Assignment:
Lines of the listing below that contain the string "count" are to be returned.

The data:

[Start of section]

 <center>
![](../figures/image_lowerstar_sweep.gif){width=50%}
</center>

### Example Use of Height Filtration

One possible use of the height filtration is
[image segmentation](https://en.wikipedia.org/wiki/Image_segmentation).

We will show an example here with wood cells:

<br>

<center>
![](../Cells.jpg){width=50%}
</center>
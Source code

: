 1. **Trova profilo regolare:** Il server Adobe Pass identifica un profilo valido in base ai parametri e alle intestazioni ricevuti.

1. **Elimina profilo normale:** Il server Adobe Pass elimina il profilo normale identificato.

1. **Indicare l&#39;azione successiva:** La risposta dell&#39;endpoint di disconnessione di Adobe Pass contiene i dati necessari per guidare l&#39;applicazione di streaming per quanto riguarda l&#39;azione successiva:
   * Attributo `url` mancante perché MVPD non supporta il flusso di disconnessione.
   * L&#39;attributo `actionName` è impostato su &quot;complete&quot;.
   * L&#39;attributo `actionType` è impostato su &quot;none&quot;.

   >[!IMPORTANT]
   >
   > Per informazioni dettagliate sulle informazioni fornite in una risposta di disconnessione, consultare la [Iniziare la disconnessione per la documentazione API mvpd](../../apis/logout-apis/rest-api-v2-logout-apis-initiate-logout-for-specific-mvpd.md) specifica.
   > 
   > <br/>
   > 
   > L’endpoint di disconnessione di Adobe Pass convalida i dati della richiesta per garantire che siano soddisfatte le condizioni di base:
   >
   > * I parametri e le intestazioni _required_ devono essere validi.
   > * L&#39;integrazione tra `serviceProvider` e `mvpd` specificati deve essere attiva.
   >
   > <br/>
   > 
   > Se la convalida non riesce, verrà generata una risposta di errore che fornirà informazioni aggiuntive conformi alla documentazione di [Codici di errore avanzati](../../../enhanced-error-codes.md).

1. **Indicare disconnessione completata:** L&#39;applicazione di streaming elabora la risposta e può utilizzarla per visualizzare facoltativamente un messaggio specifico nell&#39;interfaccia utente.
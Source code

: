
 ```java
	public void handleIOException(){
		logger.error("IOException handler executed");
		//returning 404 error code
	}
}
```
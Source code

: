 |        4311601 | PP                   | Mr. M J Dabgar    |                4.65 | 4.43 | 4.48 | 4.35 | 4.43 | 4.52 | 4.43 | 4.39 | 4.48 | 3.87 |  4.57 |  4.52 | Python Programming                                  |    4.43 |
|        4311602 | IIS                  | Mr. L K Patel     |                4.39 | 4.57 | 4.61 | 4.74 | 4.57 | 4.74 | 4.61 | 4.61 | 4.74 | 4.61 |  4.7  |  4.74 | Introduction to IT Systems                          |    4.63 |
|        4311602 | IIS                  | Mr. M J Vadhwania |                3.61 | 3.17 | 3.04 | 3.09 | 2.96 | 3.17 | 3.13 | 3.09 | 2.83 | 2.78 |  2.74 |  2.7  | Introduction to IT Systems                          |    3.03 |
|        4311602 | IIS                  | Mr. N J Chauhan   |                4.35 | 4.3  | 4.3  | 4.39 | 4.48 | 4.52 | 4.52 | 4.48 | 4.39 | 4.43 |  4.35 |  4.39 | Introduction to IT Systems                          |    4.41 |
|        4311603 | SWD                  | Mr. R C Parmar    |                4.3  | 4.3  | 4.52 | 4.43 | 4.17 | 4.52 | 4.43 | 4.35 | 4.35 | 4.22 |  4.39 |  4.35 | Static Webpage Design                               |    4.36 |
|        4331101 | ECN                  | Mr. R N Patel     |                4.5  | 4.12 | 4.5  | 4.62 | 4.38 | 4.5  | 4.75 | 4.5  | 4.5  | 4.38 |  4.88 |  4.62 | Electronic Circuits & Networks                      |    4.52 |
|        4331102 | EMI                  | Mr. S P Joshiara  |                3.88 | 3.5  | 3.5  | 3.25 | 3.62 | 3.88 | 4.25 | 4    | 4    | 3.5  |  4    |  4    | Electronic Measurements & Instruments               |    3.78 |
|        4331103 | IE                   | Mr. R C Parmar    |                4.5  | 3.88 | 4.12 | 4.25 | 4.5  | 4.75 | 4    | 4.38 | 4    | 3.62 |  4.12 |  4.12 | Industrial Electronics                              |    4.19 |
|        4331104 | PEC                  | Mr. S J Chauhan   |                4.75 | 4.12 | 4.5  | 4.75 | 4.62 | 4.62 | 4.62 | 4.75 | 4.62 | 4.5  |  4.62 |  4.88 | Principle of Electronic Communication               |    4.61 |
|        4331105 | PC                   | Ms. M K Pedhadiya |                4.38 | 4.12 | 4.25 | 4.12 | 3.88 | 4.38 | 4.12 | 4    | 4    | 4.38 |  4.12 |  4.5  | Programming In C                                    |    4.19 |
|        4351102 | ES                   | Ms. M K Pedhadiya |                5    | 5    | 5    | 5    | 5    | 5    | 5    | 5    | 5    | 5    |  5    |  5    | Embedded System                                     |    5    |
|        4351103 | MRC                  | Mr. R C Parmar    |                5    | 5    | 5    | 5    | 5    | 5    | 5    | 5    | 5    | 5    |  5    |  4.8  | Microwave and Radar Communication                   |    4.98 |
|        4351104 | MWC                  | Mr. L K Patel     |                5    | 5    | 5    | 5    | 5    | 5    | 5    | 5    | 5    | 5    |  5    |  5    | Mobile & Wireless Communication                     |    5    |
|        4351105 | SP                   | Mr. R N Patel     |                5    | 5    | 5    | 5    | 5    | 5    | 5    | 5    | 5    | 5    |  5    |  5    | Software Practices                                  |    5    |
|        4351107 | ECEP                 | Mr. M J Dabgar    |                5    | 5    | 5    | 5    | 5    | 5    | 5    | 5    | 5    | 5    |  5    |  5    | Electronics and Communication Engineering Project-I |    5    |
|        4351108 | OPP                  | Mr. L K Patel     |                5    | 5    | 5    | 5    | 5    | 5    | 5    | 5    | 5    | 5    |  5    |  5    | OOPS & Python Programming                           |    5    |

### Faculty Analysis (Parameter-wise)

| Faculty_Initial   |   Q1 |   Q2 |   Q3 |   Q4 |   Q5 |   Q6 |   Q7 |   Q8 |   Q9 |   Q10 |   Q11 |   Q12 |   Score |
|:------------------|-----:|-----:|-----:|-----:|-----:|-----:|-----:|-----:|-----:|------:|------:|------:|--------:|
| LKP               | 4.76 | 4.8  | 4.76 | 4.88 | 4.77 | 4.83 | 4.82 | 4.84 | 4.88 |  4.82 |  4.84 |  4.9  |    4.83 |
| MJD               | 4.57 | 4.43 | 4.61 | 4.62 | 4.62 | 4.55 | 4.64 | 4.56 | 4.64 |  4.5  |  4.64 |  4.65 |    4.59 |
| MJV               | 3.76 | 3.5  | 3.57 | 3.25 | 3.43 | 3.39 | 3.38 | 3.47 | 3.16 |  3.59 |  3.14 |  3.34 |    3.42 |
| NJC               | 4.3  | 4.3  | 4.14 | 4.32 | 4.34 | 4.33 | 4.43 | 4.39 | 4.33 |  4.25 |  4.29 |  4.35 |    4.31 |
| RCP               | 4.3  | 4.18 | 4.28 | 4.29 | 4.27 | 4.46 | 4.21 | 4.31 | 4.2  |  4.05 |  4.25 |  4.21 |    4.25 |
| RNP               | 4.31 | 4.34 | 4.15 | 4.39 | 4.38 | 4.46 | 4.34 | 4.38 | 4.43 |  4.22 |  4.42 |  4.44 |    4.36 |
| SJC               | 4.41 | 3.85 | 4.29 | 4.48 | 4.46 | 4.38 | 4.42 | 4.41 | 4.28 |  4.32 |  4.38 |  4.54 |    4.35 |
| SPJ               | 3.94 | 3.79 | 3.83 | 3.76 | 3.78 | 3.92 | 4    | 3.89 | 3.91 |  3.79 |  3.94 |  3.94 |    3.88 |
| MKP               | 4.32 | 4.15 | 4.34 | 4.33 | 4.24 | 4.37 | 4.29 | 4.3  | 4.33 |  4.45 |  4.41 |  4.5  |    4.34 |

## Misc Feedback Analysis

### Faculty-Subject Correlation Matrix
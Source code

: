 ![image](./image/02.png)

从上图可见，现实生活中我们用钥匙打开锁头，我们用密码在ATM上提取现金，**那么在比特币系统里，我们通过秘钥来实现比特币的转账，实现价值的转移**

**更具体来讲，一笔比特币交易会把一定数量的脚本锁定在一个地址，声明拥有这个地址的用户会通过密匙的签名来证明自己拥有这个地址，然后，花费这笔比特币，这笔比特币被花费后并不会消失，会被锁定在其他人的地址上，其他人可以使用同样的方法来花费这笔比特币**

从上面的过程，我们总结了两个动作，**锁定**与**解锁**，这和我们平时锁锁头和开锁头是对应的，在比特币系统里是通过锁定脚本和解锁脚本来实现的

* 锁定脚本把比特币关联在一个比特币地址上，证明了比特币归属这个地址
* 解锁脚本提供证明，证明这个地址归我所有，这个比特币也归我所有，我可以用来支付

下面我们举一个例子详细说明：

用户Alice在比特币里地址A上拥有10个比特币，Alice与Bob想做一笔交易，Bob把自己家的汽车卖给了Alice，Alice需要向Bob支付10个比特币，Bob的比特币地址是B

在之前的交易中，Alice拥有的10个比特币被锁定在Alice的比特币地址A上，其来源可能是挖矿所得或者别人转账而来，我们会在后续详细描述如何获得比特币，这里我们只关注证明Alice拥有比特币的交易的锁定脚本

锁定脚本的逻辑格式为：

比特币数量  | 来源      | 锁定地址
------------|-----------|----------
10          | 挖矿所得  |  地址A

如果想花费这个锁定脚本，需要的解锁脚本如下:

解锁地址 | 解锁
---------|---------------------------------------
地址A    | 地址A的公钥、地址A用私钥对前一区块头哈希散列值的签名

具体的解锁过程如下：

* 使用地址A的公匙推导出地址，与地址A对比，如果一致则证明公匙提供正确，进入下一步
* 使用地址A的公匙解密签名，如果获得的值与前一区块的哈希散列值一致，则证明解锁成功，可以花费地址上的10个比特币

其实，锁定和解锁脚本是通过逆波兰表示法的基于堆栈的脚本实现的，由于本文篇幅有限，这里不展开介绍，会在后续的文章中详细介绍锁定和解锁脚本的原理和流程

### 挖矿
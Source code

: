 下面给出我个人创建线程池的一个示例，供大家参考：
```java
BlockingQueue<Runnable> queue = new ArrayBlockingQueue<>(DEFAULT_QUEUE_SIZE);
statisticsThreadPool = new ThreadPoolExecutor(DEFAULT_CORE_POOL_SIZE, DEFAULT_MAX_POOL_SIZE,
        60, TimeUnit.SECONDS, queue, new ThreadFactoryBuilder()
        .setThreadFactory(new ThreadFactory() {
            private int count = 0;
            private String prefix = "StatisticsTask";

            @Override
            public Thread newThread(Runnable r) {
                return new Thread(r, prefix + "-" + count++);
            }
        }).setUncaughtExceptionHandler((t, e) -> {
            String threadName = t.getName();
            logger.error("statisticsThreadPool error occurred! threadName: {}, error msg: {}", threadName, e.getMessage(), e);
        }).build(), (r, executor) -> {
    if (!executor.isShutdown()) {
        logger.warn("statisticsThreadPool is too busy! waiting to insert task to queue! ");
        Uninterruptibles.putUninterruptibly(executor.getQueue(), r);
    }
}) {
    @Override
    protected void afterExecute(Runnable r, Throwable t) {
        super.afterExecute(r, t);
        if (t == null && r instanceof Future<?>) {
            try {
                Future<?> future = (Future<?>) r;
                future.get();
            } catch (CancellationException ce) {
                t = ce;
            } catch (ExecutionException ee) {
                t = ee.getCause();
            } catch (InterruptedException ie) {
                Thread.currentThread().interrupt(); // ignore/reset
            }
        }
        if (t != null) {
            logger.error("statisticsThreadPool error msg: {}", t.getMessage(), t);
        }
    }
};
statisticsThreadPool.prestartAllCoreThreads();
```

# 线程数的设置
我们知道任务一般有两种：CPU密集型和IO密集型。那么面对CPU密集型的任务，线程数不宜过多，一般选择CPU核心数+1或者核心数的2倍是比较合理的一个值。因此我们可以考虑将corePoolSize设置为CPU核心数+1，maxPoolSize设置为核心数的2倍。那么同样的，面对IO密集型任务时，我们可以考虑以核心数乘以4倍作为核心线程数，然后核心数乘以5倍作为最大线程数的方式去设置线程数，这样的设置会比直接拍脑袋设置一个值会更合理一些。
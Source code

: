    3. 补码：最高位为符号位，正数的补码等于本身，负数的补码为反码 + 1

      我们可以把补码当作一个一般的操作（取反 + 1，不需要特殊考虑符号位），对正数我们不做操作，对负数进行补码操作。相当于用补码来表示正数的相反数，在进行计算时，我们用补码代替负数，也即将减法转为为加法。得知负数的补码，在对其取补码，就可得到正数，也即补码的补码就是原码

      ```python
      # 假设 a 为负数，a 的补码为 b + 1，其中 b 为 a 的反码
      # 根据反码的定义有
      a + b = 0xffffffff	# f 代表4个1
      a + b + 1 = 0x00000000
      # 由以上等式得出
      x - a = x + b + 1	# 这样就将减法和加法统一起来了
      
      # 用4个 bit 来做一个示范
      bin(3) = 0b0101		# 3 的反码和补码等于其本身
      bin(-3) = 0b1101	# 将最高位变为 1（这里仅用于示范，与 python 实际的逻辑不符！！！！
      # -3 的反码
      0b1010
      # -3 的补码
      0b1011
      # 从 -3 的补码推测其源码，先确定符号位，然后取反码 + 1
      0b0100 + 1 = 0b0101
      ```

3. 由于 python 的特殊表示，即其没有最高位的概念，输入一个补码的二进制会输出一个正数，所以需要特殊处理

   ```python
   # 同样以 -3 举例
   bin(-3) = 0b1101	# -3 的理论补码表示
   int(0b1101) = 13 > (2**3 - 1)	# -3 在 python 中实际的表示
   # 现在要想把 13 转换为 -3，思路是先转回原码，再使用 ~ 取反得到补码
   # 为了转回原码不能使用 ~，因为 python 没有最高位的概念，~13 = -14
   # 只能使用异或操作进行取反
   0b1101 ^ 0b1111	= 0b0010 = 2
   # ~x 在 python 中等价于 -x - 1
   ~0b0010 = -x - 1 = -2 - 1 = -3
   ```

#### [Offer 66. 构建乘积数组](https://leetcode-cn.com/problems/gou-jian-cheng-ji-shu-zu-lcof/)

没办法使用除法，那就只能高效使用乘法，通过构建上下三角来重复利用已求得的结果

[End of section]

Solution to the problem:
            private int count = 0;
                return new Thread(r, prefix + "-" + count++);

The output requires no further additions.